Action item → Exactly reproduce each of the entries shown below.

[Saved data entries]
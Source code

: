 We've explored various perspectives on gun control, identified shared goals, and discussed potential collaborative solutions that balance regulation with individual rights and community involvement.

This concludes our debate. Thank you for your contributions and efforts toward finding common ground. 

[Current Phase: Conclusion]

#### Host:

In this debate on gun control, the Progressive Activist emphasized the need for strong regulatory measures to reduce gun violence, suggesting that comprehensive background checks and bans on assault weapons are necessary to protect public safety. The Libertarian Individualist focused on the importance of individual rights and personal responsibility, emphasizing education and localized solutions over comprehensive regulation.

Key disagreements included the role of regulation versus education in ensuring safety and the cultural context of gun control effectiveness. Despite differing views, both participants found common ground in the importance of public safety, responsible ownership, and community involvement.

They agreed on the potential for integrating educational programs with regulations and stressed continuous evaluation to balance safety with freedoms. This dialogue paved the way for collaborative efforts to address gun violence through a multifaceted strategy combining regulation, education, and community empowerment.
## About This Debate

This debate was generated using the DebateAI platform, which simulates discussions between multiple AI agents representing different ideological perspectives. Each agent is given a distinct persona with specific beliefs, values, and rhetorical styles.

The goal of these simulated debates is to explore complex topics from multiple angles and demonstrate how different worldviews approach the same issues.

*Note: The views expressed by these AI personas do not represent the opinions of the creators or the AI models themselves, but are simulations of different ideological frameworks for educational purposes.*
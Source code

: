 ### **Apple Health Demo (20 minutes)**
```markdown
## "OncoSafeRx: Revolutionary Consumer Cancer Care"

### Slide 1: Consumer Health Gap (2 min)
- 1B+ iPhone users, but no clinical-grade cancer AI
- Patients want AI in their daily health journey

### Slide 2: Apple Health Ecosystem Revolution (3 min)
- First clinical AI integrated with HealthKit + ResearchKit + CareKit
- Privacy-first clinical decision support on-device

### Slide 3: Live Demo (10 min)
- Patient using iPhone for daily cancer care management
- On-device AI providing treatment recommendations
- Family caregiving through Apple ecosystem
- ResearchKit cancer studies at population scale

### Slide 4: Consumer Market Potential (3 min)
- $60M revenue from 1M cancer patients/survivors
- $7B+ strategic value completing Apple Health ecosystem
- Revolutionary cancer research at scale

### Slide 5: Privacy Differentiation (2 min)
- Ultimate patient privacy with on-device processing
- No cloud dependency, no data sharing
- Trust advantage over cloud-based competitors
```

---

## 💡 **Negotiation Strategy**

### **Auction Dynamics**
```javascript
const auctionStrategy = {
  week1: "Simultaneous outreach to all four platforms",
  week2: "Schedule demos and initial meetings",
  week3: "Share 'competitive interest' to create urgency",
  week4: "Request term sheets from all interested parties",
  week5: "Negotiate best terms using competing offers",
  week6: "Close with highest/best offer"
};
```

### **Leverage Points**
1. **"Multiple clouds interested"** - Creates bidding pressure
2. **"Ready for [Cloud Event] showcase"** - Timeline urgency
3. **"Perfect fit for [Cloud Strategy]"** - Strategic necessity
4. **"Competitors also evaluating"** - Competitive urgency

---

Output of the task →
Source code

: We've explored various perspectives on gun control, identified shared goals, and discussed potential collaborative solutions that balance regulation with individual rights and community involvement.

This concludes our debate. Thank you for your contributions and efforts toward finding common ground. 

[Current Phase: Conclusion]

#### Host:

In this debate on gun control, the Progressive Activist emphasized the need for strong regulatory measures to reduce gun violence, suggesting that comprehensive background checks and bans on assault weapons are necessary to protect public safety. The Libertarian Individualist focused on the importance of individual rights and personal responsibility, emphasizing education and localized solutions over comprehensive regulation.

Key disagreements included the role of regulation versus education in ensuring safety and the cultural context of gun control effectiveness. Despite differing views, both participants found common ground in the importance of public safety, responsible ownership, and community involvement.

They agreed on the potential for integrating educational programs with regulations and stressed continuous evaluation to balance safety with freedoms. This dialogue paved the way for collaborative efforts to address gun violence through a multifaceted strategy combining regulation, education, and community empowerment.
## About This Debate

This debate was generated using the DebateAI platform, which simulates discussions between multiple AI agents representing different ideological perspectives. Each agent is given a distinct persona with specific beliefs, values, and rhetorical styles.

The goal of these simulated debates is to explore complex topics from multiple angles and demonstrate how different worldviews approach the same issues.

*Note: The views expressed by these AI personas do not represent the opinions of the creators or the AI models themselves, but are simulations of different ideological frameworks for educational purposes.*
Source code

: ### **Apple Health Demo (20 minutes)**
```markdown
## "OncoSafeRx: Revolutionary Consumer Cancer Care"

### Slide 1: Consumer Health Gap (2 min)
- 1B+ iPhone users, but no clinical-grade cancer AI
- Patients want AI in their daily health journey

### Slide 2: Apple Health Ecosystem Revolution (3 min)
- First clinical AI integrated with HealthKit + ResearchKit + CareKit
- Privacy-first clinical decision support on-device

### Slide 3: Live Demo (10 min)
- Patient using iPhone for daily cancer care management
- On-device AI providing treatment recommendations
- Family caregiving through Apple ecosystem
- ResearchKit cancer studies at population scale

### Slide 4: Consumer Market Potential (3 min)
- $60M revenue from 1M cancer patients/survivors
- $7B+ strategic value completing Apple Health ecosystem
- Revolutionary cancer research at scale

### Slide 5: Privacy Differentiation (2 min)
- Ultimate patient privacy with on-device processing
- No cloud dependency, no data sharing
- Trust advantage over cloud-based competitors
```

---

## 💡 **Negotiation Strategy**

### **Auction Dynamics**
```javascript
const auctionStrategy = {
  week1: "Simultaneous outreach to all four platforms",
  week2: "Schedule demos and initial meetings",
  week3: "Share 'competitive interest' to create urgency",
  week4: "Request term sheets from all interested parties",
  week5: "Negotiate best terms using competing offers",
  week6: "Close with highest/best offer"
};
```

### **Leverage Points**
1. **"Multiple clouds interested"** - Creates bidding pressure
2. **"Ready for [Cloud Event] showcase"** - Timeline urgency
3. **"Perfect fit for [Cloud Strategy]"** - Strategic necessity
4. **"Competitors also evaluating"** - Competitive urgency

---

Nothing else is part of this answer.